Zwierzyniecki Forest (Las Zwierzyniecki) is a forest and natural reserve in Białystok, Poland.

==History==
The existing forest is a remanent of a primeval forest that existed on a much larger territory. From the early centuries of Bialystok's existence the development of the settlement the forest was related to it. Jan Klemens Branicki had part of the forest adapted for breeding animals and pheasants. During the reign of Tsars Alexander I and Nicholas I the forest was part of the palace property. In the second half of the 19th century the area of the forest began shrinking with the ongoing increased human activity and development. At the end of the century Trams in Białystok began operating, passing in the forest as well. In 1879, a large section of the forest was cut down to build military barracks of the 61st Vladimir Infantry Regiment on Piwna Street (after the war demolished to make place for the Voivodeship Hospital and the University Clinical Hospital). At the end of the 1880s, the forest mass was divided by the Białystok-Baranowice strategic military road (currently Zwierzyniecka Street). At the same time, in the southwestern part of the forest, on the site of the former forester's lodge from the Branicki times, wooden restaurant pavilions were built on the initiative of the city authorities.

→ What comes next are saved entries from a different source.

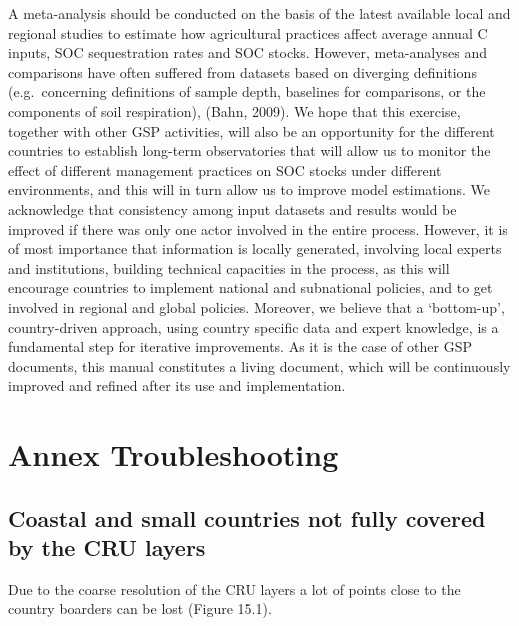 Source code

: \documentclass[
  10pt,
  b5paper,
]{book}
\begin{document}
A meta-analysis should be conducted on the basis of the latest available local and regional studies to estimate how agricultural practices affect average annual C inputs, SOC sequestration rates and SOC stocks. However, meta-analyses and comparisons have often suffered from datasets based on diverging definitions (e.g.~concerning definitions of sample depth, baselines for comparisons, or the components of soil respiration), (Bahn, 2009). We hope that this exercise, together with other GSP activities, will also be an opportunity for the different countries to establish long-term observatories that will allow us to monitor the effect of different management practices on SOC stocks under different environments, and this will in turn allow us to improve model estimations.
We acknowledge that consistency among input datasets and results would be improved if there was only one actor involved in the entire process. However, it is of most importance that information is locally generated, involving local experts and institutions, building technical capacities in the process, as this will encourage countries to implement national and subnational policies, and to get involved in regional and global policies. Moreover, we believe that a `bottom-up', country-driven approach, using country specific data and expert knowledge, is a fundamental step for iterative improvements. As it is the case of other GSP documents, this manual constitutes a living document, which will be continuously improved and refined after its use and implementation.

\hypertarget{annex-troubleshooting}{%
\chapter{Annex Troubleshooting}\label{annex-troubleshooting}}

\hypertarget{coastal-and-small-countries-not-fully-covered-by-the-cru-layers}{%
\section{Coastal and small countries not fully covered by the CRU layers}\label{coastal-and-small-countries-not-fully-covered-by-the-cru-layers}}

Due to the coarse resolution of the CRU layers a lot of points close to the country boarders can be lost (Figure 15.1).
\end{document}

As a result, the remaining forest gained protection and its recreational merits became valued. Following the regaining of the independence, the newly formed Polish Army also wanted to keep this forest as a protection of a garrison with large transport junction. During World War I, an evangelical cemetery was established in the location of today's Polskie Radio, where German soldiers who died in local hospitals were buried.

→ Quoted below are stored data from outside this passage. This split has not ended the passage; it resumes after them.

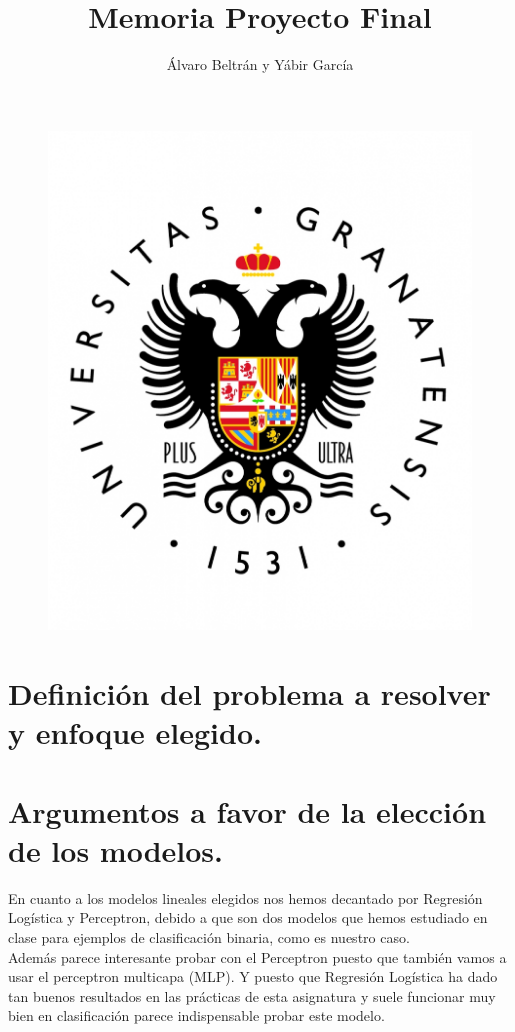 \documentclass[a4paper,11pt]{article}
\title{Memoria Proyecto Final}
\author{Álvaro Beltrán y Yábir García}
\begin{document}
\maketitle

\begin{figure}[h]
\includegraphics[scale=0.3]{UGR}
\centering
\end{figure}

\newpage

\renewcommand*\contentsname{Índice}
\tableofcontents

\newpage

\section{Definición del problema a resolver y enfoque elegido.}

\section{Argumentos a favor de la elección de los modelos.}

En cuanto a los modelos lineales elegidos nos hemos decantado por Regresión Logística y Perceptron, debido a que son dos modelos que hemos estudiado en clase para ejemplos de clasificación binaria, como es nuestro caso. \\

Además parece interesante probar con el Perceptron puesto que también vamos a usar el perceptron multicapa (MLP). Y puesto que Regresión Logística ha dado tan buenos resultados en las prácticas de esta asignatura y suele funcionar muy bien en clasificación parece indispensable probar este modelo.
\end{document}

During the Second Polish Republic the forest became a popular destination for spending spring weekends, along with Dojlidy Ponds.

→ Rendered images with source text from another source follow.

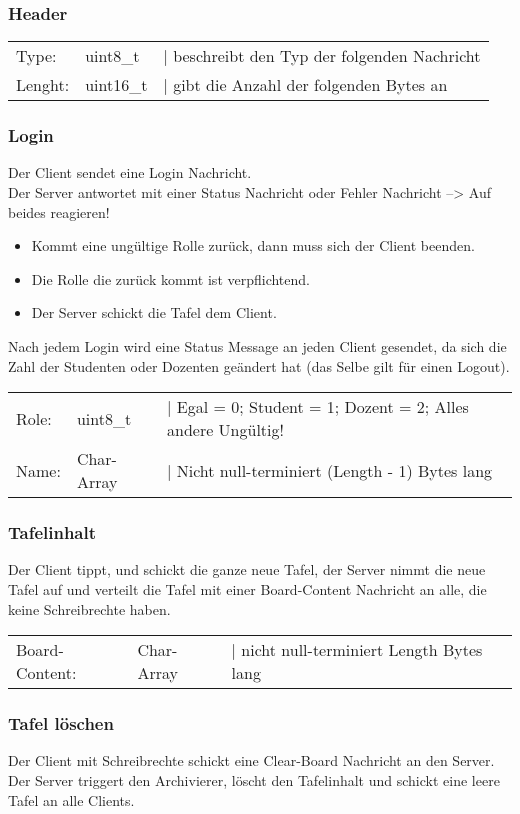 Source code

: \subsubsection{Header}
\begin{tabular}{lll}
Type: & uint8\_t & | beschreibt den Typ der folgenden Nachricht \\
Lenght: & uint16\_t & | gibt die Anzahl der folgenden Bytes an
\end{tabular}

\subsubsection{Login}
Der Client sendet eine Login Nachricht. \\
Der Server antwortet mit einer Status Nachricht oder Fehler Nachricht --> Auf beides reagieren!
\begin{itemize}
	\item Kommt eine ungültige Rolle zurück, dann muss sich der Client beenden.
	\item Die Rolle die zurück kommt ist verpflichtend.
	\item Der Server schickt die Tafel dem Client.
\end{itemize}
Nach jedem Login wird eine Status Message an jeden Client gesendet, da sich die Zahl der Studenten
oder Dozenten geändert hat (das Selbe gilt für einen Logout).

\begin{tabular}{lll}
Role: & uint8\_t & | Egal = 0; Student =  1; Dozent = 2; Alles andere Ungültig! \\
Name: & Char-Array & | Nicht null-terminiert (Length - 1) Bytes lang
\end{tabular}

\subsubsection{Tafelinhalt}
Der Client tippt, und schickt die ganze neue Tafel, der Server nimmt die neue Tafel auf und verteilt 
die Tafel mit einer Board-Content Nachricht an alle, die keine Schreibrechte haben.

\begin{tabular}{lll}
Board-Content: & Char-Array & | nicht null-terminiert Length Bytes lang
\end{tabular}

\subsubsection{Tafel löschen}
Der Client mit Schreibrechte schickt eine Clear-Board Nachricht an den Server. Der Server triggert 
den Archivierer, löscht den Tafelinhalt und schickt eine leere Tafel an alle Clients.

During the Second World War the forest suffered from the German and Soviet occupants who cut down many trees.

In the years 1946–1947, those executed by death sentence in the Central Prison of Białystok, and perhaps also those killed in UB raids, were buried in passages between existing graves and in drainage ditches surrounding the cemetery. Probably several to a dozen or so corpses were found there at that time. They were buried in wooden boxes - makeshift coffins, and sometimes without them. The entire Zwierzniecki Forest surrounding the cemetery was covered with a network of ditches and trenches, which could also be used to bury the remains of convicts. In the 1960s, the cemetery was razed to the ground, and the headquarters of Radio Białystok was built in its place. During construction, between regular cemetery burials, human remains buried irregularly were found. In 2002, an exhumation was carried out on the undeveloped part of the property of the former cemetery. No remains were found that could be considered remains of post-war burials. However, witnesses indicated that the graves they mentioned were located in the part of the cemetery that is currently occupied by the radio building. In 2017 during excavations carried by the Institute of National Remembrance, bones of victims of the Communist government were found in the nearby military cemetery. In June 2025 bones of ten more victims were found.